_Data for processing_.
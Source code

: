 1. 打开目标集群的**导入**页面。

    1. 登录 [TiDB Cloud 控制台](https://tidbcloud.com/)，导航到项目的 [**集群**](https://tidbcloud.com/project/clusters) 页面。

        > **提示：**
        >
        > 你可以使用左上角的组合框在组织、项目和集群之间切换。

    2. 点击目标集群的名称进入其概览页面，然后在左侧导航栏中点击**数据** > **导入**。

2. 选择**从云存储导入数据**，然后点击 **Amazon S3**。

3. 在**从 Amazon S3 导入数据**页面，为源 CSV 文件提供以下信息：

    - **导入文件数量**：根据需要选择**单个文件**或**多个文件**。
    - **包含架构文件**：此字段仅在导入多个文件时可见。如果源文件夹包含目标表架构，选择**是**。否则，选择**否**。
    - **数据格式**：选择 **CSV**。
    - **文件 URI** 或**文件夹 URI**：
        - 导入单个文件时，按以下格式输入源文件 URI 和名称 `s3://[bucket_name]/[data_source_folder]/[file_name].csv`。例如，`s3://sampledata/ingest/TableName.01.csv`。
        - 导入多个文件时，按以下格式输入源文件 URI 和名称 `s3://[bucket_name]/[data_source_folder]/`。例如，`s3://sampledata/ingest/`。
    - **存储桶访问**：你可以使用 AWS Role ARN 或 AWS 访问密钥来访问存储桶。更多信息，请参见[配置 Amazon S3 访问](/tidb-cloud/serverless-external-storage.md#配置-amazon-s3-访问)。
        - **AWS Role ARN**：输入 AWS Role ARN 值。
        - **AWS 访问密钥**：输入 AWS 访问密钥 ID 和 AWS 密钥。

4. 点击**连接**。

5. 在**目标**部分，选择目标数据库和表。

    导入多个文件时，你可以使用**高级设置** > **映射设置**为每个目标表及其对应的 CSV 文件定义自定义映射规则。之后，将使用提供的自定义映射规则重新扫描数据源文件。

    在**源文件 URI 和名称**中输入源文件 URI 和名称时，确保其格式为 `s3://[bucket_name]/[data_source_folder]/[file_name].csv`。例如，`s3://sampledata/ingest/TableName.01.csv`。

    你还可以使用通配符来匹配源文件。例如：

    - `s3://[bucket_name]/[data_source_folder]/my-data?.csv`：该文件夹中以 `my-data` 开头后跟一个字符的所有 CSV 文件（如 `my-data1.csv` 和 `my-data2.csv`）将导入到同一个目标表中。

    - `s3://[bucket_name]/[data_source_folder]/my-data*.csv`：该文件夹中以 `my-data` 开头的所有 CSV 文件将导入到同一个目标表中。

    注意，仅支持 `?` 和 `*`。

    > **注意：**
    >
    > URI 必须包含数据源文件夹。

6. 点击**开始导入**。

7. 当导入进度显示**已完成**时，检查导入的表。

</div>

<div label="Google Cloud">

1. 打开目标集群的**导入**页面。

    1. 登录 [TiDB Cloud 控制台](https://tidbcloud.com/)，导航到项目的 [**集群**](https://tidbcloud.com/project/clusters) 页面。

---

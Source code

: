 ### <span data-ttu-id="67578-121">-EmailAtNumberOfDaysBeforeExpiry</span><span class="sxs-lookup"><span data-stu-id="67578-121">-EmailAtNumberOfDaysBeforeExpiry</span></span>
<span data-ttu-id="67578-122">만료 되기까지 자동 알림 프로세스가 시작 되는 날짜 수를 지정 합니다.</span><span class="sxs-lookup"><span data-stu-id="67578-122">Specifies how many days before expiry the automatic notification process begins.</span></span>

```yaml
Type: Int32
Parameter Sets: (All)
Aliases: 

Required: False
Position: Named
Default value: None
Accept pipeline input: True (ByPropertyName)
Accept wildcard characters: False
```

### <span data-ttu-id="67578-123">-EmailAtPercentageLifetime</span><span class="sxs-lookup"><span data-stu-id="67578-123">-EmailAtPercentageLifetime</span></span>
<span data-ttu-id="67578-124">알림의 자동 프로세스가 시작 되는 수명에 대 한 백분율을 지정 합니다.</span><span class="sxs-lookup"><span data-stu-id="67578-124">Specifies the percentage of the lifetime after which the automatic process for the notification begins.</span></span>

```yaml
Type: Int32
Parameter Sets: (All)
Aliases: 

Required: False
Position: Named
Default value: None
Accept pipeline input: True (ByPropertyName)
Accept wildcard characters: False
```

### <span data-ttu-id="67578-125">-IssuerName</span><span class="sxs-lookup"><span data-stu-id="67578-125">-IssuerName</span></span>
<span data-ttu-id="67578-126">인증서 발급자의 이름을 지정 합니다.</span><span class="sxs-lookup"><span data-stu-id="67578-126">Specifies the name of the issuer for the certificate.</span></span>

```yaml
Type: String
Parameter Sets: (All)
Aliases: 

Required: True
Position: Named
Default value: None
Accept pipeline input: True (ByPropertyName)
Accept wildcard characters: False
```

_To do_.
Above this instruction are the records; retype exactly the lines from the one containing "- 导入单个文件时，按以下格式输入源文件 URI" up to and including the one containing "开头后跟一个字符的所有 CSV 文件（如".

_Answer area_.
        - 导入单个文件时，按以下格式输入源文件 URI 和名称 `s3://[bucket_name]/[data_source_folder]/[file_name].csv`。例如，`s3://sampledata/ingest/TableName.01.csv`。
        - 导入多个文件时，按以下格式输入源文件 URI 和名称 `s3://[bucket_name]/[data_source_folder]/`。例如，`s3://sampledata/ingest/`。
    - **存储桶访问**：你可以使用 AWS Role ARN 或 AWS 访问密钥来访问存储桶。更多信息，请参见[配置 Amazon S3 访问](/tidb-cloud/serverless-external-storage.md#配置-amazon-s3-访问)。
        - **AWS Role ARN**：输入 AWS Role ARN 值。
        - **AWS 访问密钥**：输入 AWS 访问密钥 ID 和 AWS 密钥。

4. 点击**连接**。

5. 在**目标**部分，选择目标数据库和表。

    导入多个文件时，你可以使用**高级设置** > **映射设置**为每个目标表及其对应的 CSV 文件定义自定义映射规则。之后，将使用提供的自定义映射规则重新扫描数据源文件。

    在**源文件 URI 和名称**中输入源文件 URI 和名称时，确保其格式为 `s3://[bucket_name]/[data_source_folder]/[file_name].csv`。例如，`s3://sampledata/ingest/TableName.01.csv`。

    你还可以使用通配符来匹配源文件。例如：

    - `s3://[bucket_name]/[data_source_folder]/my-data?.csv`：该文件夹中以 `my-data` 开头后跟一个字符的所有 CSV 文件（如 `my-data1.csv` 和 `my-data2.csv`）将导入到同一个目标表中。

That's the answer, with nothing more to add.